*** Opening Material for this exercise ***
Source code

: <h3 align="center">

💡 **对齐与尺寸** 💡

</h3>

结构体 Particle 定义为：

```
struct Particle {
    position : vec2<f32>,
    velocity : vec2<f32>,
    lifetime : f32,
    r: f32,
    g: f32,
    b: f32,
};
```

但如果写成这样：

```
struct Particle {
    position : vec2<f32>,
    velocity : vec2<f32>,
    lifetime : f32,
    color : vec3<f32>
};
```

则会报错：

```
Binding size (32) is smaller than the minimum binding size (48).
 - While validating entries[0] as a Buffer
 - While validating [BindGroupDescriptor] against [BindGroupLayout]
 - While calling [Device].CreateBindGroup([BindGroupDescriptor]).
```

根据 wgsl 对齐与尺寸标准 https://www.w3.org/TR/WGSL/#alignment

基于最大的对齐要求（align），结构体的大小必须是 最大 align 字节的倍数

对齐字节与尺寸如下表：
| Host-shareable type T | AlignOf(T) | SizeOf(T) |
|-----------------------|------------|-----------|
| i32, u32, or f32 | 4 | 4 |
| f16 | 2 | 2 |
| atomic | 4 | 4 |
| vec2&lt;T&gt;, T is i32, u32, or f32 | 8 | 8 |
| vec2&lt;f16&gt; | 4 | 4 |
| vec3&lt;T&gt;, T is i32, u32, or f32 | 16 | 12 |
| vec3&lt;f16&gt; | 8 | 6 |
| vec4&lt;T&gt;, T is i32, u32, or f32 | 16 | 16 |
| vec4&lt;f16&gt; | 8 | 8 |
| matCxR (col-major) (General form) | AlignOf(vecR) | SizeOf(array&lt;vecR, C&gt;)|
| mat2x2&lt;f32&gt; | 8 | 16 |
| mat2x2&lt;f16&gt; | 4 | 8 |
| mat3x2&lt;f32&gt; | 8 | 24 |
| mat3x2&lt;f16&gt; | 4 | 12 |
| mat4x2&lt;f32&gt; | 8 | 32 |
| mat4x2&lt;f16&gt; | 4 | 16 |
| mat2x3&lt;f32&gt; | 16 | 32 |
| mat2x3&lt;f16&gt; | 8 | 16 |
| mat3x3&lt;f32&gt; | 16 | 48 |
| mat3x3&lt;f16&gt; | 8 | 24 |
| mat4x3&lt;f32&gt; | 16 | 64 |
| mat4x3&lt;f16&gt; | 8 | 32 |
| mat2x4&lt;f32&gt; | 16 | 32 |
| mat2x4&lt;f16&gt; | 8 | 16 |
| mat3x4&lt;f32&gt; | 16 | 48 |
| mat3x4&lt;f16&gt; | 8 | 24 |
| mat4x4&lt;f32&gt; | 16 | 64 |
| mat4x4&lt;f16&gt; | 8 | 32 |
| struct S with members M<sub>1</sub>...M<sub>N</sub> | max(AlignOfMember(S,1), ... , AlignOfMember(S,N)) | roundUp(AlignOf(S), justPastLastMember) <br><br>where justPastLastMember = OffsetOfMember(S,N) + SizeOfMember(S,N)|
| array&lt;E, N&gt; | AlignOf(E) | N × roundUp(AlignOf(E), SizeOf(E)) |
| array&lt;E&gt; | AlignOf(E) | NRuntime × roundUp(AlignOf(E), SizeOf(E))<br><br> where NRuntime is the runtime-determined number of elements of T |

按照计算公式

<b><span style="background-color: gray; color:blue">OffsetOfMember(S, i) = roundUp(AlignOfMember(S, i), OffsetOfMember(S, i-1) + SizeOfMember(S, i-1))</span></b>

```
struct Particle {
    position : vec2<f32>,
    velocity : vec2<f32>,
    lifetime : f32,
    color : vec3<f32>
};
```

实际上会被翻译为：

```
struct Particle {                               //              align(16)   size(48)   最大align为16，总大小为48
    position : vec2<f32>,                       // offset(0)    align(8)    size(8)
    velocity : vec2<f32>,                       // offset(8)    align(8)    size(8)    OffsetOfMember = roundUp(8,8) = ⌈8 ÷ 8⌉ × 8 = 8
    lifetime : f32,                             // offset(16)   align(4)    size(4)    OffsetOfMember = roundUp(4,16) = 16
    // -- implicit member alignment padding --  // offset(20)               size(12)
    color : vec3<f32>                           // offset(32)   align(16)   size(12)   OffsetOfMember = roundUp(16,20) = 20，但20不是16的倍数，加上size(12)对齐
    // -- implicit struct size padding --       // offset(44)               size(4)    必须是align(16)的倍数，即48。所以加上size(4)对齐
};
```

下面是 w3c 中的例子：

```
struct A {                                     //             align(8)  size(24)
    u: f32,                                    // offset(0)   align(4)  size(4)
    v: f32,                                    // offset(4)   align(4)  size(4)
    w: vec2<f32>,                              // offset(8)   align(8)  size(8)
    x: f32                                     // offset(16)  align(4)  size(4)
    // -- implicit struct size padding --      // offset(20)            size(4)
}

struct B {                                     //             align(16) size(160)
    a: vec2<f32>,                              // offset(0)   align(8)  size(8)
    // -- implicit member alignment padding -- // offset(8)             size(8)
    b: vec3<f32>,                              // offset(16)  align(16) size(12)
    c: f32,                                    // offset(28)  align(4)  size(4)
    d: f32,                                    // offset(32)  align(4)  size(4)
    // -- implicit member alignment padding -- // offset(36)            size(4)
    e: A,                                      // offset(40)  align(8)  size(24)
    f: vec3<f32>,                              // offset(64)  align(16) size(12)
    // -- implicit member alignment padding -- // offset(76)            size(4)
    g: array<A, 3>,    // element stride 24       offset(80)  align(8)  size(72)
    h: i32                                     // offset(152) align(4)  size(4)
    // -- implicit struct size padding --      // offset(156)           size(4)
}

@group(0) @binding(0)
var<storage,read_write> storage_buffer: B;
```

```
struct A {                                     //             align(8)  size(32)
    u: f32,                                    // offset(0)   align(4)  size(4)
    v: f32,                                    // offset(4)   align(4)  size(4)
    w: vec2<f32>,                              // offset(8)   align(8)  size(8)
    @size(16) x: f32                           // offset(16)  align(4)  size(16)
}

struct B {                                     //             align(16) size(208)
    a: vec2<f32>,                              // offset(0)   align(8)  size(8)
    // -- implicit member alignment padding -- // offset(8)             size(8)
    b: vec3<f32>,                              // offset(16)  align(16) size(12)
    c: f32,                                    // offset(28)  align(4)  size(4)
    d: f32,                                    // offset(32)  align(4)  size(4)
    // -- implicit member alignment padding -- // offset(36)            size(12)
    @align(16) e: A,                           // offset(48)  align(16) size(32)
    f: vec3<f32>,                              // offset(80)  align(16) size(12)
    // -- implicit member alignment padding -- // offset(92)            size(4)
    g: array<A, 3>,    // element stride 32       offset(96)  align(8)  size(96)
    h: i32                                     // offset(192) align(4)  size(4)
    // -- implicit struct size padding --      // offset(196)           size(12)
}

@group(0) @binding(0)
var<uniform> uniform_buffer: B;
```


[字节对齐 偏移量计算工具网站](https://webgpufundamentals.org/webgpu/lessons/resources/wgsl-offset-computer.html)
*** Closing Material for this exercise ***
# Task directions
Reproduce each line of the records in which the word "where" appears.

# Written reply
| struct S with members M<sub>1</sub>...M<sub>N</sub> | max(AlignOfMember(S,1), ... , AlignOfMember(S,N)) | roundUp(AlignOf(S), justPastLastMember) <br><br>where justPastLastMember = OffsetOfMember(S,N) + SizeOfMember(S,N)|
| array&lt;E&gt; | AlignOf(E) | NRuntime × roundUp(AlignOf(E), SizeOf(E))<br><br> where NRuntime is the runtime-determined number of elements of T |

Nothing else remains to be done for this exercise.